» **Requirement**
Return every line of the data below that includes the string "multirow".
[[ Data provided, beginning ]]
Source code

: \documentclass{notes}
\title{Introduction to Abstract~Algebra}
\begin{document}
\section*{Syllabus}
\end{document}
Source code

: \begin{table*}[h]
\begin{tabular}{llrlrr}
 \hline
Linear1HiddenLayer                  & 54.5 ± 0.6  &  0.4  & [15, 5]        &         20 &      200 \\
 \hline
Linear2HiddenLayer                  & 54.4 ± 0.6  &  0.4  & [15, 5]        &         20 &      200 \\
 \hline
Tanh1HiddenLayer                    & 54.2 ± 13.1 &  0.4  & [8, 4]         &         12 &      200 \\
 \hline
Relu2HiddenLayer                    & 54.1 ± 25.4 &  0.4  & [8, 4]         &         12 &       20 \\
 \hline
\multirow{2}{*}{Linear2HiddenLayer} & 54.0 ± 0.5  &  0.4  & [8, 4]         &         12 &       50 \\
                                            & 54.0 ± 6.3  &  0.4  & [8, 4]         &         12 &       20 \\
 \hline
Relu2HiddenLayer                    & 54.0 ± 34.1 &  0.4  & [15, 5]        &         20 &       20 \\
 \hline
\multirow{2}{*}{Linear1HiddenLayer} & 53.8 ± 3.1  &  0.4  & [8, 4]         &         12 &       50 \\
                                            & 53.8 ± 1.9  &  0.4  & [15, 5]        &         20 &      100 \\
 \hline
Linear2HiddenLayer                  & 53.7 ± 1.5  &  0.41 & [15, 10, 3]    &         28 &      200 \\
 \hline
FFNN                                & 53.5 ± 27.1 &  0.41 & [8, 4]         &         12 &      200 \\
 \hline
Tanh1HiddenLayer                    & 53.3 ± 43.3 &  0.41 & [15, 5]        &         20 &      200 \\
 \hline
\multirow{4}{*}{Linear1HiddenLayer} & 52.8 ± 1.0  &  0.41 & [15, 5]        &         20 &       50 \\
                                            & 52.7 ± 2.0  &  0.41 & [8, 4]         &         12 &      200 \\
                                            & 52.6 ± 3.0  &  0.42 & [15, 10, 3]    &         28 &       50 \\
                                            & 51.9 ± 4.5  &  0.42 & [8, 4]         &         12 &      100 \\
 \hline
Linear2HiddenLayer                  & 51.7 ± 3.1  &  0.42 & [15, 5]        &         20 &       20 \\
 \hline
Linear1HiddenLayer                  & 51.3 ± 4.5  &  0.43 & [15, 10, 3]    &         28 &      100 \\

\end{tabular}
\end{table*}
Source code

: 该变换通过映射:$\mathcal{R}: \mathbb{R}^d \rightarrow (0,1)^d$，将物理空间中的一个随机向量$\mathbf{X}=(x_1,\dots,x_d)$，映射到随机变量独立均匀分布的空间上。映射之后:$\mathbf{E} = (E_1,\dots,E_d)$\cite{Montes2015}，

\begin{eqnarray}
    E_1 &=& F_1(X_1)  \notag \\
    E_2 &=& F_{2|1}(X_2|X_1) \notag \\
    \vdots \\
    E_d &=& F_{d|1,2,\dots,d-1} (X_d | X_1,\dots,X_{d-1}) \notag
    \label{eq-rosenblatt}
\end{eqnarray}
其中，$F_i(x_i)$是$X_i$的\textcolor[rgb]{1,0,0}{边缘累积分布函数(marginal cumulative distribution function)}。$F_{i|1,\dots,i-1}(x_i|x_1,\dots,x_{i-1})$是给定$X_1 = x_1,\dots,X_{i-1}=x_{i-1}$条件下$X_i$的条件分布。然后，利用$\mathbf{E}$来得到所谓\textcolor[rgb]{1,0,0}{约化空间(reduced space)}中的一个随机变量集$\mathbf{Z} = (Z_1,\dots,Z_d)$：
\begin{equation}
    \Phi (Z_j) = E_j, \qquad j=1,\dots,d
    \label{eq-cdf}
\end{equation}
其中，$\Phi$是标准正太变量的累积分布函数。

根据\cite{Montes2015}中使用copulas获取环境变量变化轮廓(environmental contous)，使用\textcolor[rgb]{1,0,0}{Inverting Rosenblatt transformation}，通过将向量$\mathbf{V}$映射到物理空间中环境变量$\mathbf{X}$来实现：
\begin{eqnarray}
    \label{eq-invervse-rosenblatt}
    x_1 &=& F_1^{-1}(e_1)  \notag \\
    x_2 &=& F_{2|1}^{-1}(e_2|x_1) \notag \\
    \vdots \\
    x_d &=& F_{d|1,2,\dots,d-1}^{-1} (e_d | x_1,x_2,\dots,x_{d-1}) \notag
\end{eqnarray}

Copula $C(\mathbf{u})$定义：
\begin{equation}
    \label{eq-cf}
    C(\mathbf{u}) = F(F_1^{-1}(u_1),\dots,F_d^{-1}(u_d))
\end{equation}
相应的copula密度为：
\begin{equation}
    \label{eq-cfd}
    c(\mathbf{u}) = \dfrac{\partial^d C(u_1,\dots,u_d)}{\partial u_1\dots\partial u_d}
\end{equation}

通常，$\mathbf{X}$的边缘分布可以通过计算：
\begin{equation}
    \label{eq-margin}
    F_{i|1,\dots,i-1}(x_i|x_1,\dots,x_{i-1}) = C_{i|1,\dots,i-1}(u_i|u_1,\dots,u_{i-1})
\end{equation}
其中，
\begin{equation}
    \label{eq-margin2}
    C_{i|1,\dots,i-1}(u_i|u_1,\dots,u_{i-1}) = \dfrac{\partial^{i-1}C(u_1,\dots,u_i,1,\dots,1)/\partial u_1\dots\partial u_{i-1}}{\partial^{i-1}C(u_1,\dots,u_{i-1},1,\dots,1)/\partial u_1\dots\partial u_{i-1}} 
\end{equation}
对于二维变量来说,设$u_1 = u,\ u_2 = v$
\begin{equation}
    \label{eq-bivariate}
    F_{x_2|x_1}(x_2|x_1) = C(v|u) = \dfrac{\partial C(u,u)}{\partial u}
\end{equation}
[[ Data provided, end ]]
» **Response to the exercise**
\multirow{2}{*}{Linear2HiddenLayer} & 54.0 ± 0.5  &  0.4  & [8, 4]         &         12 &       50 \\
\multirow{2}{*}{Linear1HiddenLayer} & 53.8 ± 3.1  &  0.4  & [8, 4]         &         12 &       50 \\
\multirow{4}{*}{Linear1HiddenLayer} & 52.8 ± 1.0  &  0.41 & [15, 5]        &         20 &       50 \\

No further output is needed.